----- LISTED ENTRIES

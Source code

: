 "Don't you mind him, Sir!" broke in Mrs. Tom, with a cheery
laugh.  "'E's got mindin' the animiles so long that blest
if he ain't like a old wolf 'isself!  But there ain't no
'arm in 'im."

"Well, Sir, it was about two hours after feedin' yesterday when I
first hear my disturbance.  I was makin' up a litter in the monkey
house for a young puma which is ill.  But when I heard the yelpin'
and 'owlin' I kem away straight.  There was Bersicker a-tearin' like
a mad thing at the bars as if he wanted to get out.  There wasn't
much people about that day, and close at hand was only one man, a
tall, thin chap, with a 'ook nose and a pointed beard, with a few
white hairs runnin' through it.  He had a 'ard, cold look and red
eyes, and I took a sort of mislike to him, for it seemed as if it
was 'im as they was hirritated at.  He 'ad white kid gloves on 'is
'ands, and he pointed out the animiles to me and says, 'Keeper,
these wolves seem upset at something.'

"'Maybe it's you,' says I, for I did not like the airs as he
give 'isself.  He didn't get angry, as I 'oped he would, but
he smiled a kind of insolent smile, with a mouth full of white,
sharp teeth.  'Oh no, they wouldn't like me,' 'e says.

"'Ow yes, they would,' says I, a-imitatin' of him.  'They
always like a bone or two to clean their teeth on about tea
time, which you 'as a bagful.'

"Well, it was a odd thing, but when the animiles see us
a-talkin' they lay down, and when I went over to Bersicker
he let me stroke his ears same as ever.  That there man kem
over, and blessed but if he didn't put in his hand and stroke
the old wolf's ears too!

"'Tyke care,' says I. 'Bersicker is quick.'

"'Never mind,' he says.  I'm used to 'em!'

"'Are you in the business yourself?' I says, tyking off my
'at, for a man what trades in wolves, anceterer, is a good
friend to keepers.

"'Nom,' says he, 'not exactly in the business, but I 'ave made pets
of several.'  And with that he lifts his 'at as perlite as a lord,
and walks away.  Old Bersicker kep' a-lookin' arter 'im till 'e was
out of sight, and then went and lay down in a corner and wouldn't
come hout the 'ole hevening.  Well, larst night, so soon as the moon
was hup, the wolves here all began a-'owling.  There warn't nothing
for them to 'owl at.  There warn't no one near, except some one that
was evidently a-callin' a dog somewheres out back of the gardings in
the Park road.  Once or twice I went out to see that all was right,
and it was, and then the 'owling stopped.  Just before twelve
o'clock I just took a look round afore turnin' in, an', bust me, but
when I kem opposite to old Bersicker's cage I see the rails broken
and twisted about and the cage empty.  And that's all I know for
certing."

----------

> **PROBLEM TO WORK ON**
Return word for word the lines above from the line with "a-talkin' they lay" to the line with "And with that", including both and leaving out all others.

> **EXERCISE SOLUTION**
a-talkin' they lay down, and when I went over to Bersicker
he let me stroke his ears same as ever.  That there man kem
over, and blessed but if he didn't put in his hand and stroke
the old wolf's ears too!

"'Tyke care,' says I. 'Bersicker is quick.'

"'Never mind,' he says.  I'm used to 'em!'

"'Are you in the business yourself?' I says, tyking off my
'at, for a man what trades in wolves, anceterer, is a good
friend to keepers.

"'Nom,' says he, 'not exactly in the business, but I 'ave made pets
of several.'  And with that he lifts his 'at as perlite as a lord,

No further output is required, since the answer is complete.